→ **Data extract**
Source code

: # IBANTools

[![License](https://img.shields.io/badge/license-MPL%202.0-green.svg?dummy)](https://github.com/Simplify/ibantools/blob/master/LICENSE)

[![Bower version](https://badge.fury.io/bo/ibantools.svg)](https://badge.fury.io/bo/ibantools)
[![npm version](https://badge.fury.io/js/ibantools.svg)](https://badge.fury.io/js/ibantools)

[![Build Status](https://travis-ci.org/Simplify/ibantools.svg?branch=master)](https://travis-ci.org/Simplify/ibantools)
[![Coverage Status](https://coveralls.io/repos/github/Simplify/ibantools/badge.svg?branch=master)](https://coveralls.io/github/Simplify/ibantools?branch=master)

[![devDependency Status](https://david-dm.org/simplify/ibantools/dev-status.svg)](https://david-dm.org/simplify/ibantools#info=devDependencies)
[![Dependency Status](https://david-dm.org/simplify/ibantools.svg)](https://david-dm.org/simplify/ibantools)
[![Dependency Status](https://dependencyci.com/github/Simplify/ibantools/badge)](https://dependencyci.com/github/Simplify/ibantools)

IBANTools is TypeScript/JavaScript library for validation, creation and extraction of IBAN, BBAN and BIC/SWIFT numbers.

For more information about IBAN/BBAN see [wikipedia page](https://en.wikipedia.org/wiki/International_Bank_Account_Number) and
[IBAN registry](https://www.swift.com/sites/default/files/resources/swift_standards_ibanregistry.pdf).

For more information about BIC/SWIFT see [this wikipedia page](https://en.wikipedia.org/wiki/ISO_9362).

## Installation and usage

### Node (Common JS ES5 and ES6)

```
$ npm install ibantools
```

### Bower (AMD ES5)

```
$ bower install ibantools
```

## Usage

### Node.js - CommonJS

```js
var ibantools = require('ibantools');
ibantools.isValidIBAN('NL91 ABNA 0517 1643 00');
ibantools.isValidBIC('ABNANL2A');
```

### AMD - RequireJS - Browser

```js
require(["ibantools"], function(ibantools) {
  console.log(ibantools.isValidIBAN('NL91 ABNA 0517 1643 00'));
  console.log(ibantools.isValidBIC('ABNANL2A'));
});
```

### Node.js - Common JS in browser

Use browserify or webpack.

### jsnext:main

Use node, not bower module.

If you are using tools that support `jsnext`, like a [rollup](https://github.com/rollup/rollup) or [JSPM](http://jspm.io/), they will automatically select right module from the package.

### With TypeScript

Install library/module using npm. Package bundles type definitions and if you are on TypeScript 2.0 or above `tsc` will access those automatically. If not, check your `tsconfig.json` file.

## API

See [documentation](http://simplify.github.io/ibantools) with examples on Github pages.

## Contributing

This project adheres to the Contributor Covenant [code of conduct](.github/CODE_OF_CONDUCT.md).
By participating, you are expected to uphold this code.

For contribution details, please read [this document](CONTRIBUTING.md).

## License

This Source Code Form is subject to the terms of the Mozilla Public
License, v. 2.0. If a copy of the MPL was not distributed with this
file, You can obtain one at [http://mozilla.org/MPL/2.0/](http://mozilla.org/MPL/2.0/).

→ **Your objective**
How many lines of the records contain the word "about"? Reply with the number and nothing else.

→ **Written reply**
2